Bu durumun bazı yatırımların kaçırılmasına neden olabileceğini dile getiren Otay, “Bu durum geçmiştekine göre daha iyiye gidiyor ama düzelme hızı yeterli değil. Basitleştirilmiş, sermayeyi davet eden bir bürokrasi modeli lazım. Hükümetlerin programları, planları bunu taşıyor ancak bürokrasi bu hıza daha ayak uyduramıyor. Rekabetçi olmak için ileri gitmek gerekli” diye konuştu.
“TEŞVİKTE, GELİŞMEKTE OLAN ÜLKELERE BAKMAK LAZIM”
Otay, Türkiye'nin gümrük birliği, yetişmiş insan gücü ve nüfusunun ise avantajı olduğunu hatırlatarak, “Bunun yanında Türkiye'nin şu an Ortadoğu, Türk Cumhuriyetleri ve Afrika ülkelerine yönelik gelişmekte olan nüfuz alanı da önemli avantaj. Bu ülkelere, Türkiye üzerinden ihracat ve ithalat geliştirme olanağı var. Dolayısıyla, Türkiye'nin güçlü yönlerine de yatırımlar için dikkat çekilebilir” dedi.
Teşvikler konusunda da Türkiye'nin kendisini gelişmiş ülkelerle karşılaştırmasının yeterli olmadığını belirten Otay, “Türkiye'den çok daha fazla teşviki, gelişmekte olan ülkeler sunuyor. Örneğin, Romanya, Bulgaristan, Polonya gibi bizden küçük Doğu Avrupa ülkelerinin ne tür teşvikler verdiği araştırılmalı. Mesela, Eximbank örneğini gelişmekte olan ülkeler yapıyor. Türkiye'nin potansiyel yatırımları bürokratik engeller ve başka ülkelerin sunacağı daha iyi teşvikleriyle kaybetmemesi lazım” yorumunda bulundu.

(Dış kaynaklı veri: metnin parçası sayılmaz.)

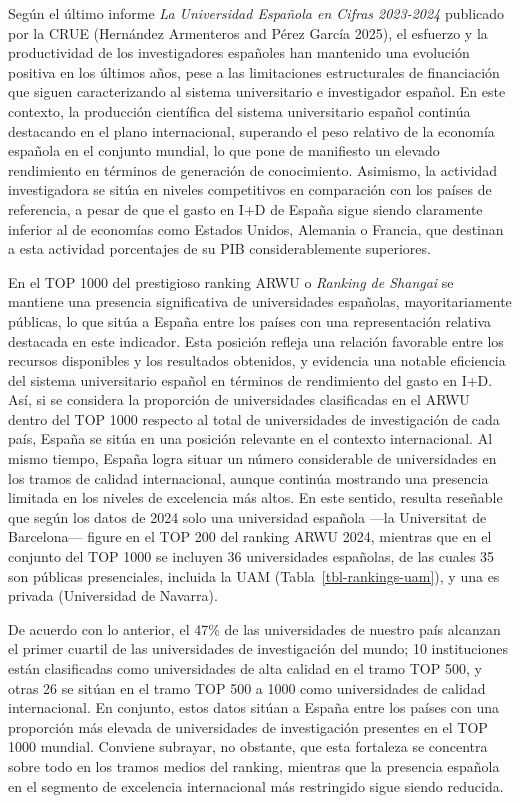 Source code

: \documentclass[
  11pt,
  a4paper,
  twoside]{scrreprt}
\begin{document}
Según el último informe \emph{La Universidad Española en Cifras
2023-2024} publicado por la CRUE (Hernández Armenteros and Pérez García
2025), el esfuerzo y la productividad de los investigadores españoles
han mantenido una evolución positiva en los últimos años, pese a las
limitaciones estructurales de financiación que siguen caracterizando al
sistema universitario e investigador español. En este contexto, la
producción científica del sistema universitario español continúa
destacando en el plano internacional, superando el peso relativo de la
economía española en el conjunto mundial, lo que pone de manifiesto un
elevado rendimiento en términos de generación de conocimiento. Asimismo,
la actividad investigadora se sitúa en niveles competitivos en
comparación con los países de referencia, a pesar de que el gasto en I+D
de España sigue siendo claramente inferior al de economías como Estados
Unidos, Alemania o Francia, que destinan a esta actividad porcentajes de
su PIB considerablemente superiores.

En el TOP 1000 del prestigioso ranking ARWU o \emph{Ranking de Shangai}
se mantiene una presencia significativa de universidades españolas,
mayoritariamente públicas, lo que sitúa a España entre los países con
una representación relativa destacada en este indicador. Esta posición
refleja una relación favorable entre los recursos disponibles y los
resultados obtenidos, y evidencia una notable eficiencia del sistema
universitario español en términos de rendimiento del gasto en I+D. Así,
si se considera la proporción de universidades clasificadas en el ARWU
dentro del TOP 1000 respecto al total de universidades de investigación
de cada país, España se sitúa en una posición relevante en el contexto
internacional. Al mismo tiempo, España logra situar un número
considerable de universidades en los tramos de calidad internacional,
aunque continúa mostrando una presencia limitada en los niveles de
excelencia más altos. En este sentido, resulta reseñable que según los
datos de 2024 solo una universidad española ---la Universitat de
Barcelona--- figure en el TOP 200 del ranking ARWU 2024, mientras que en
el conjunto del TOP 1000 se incluyen 36 universidades españolas, de las
cuales 35 son públicas presenciales, incluida la UAM
(Tabla~\ref{tbl-rankings-uam}), y una es privada (Universidad de
Navarra).

De acuerdo con lo anterior, el 47\% de las universidades de nuestro país
alcanzan el primer cuartil de las universidades de investigación del
mundo; 10 instituciones están clasificadas como universidades de alta
calidad en el tramo TOP 500, y otras 26 se sitúan en el tramo TOP 500 a
1000 como universidades de calidad internacional. En conjunto, estos
datos sitúan a España entre los países con una proporción más elevada de
universidades de investigación presentes en el TOP 1000 mundial.
Conviene subrayar, no obstante, que esta fortaleza se concentra sobre
todo en los tramos medios del ranking, mientras que la presencia
española en el segmento de excelencia internacional más restringido
sigue siendo reducida.
\end{document}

Otay, teşvik kanunun bazı geçici maddelerinin bu yıl sonunda geçerliliğini yitirmesinin yatırımlara ne tür etki yaratacağının da sorgulanması ve buna göre önlem alınması gerektiğini dile getirerek, Türkiye'nin agresif büyüme hızını da devam ettirmesinin uygun olacağını vurguladı.
Türkiye'deki yabancı yatırımların geleceğine yönelik öngörüde bulunan Otay, “Bazı sorunların aşılması ve sunulacak cazibelerle gelecek yıllardaki yatırımların artabileceğini” söyledi. Otay, “Türkiye, kendi başına büyüme hızı, iş yapış tarzı ve ileriye dönük verdiği güvenle zaten belli bir dikkati üzerine çekmeye başladı. Ama şu anda Türkiye'ye gelen para akışı sıcak para akışı. Bunların kalıcı yatırımlara dönüşmesi hepimizin ortak amacı. Tüm global yatırımcılar açısından Türkiye cazibe merkezi olmaya devam edecektir ama aradaki pürüzleri halletmesi gerekiyor” dedi.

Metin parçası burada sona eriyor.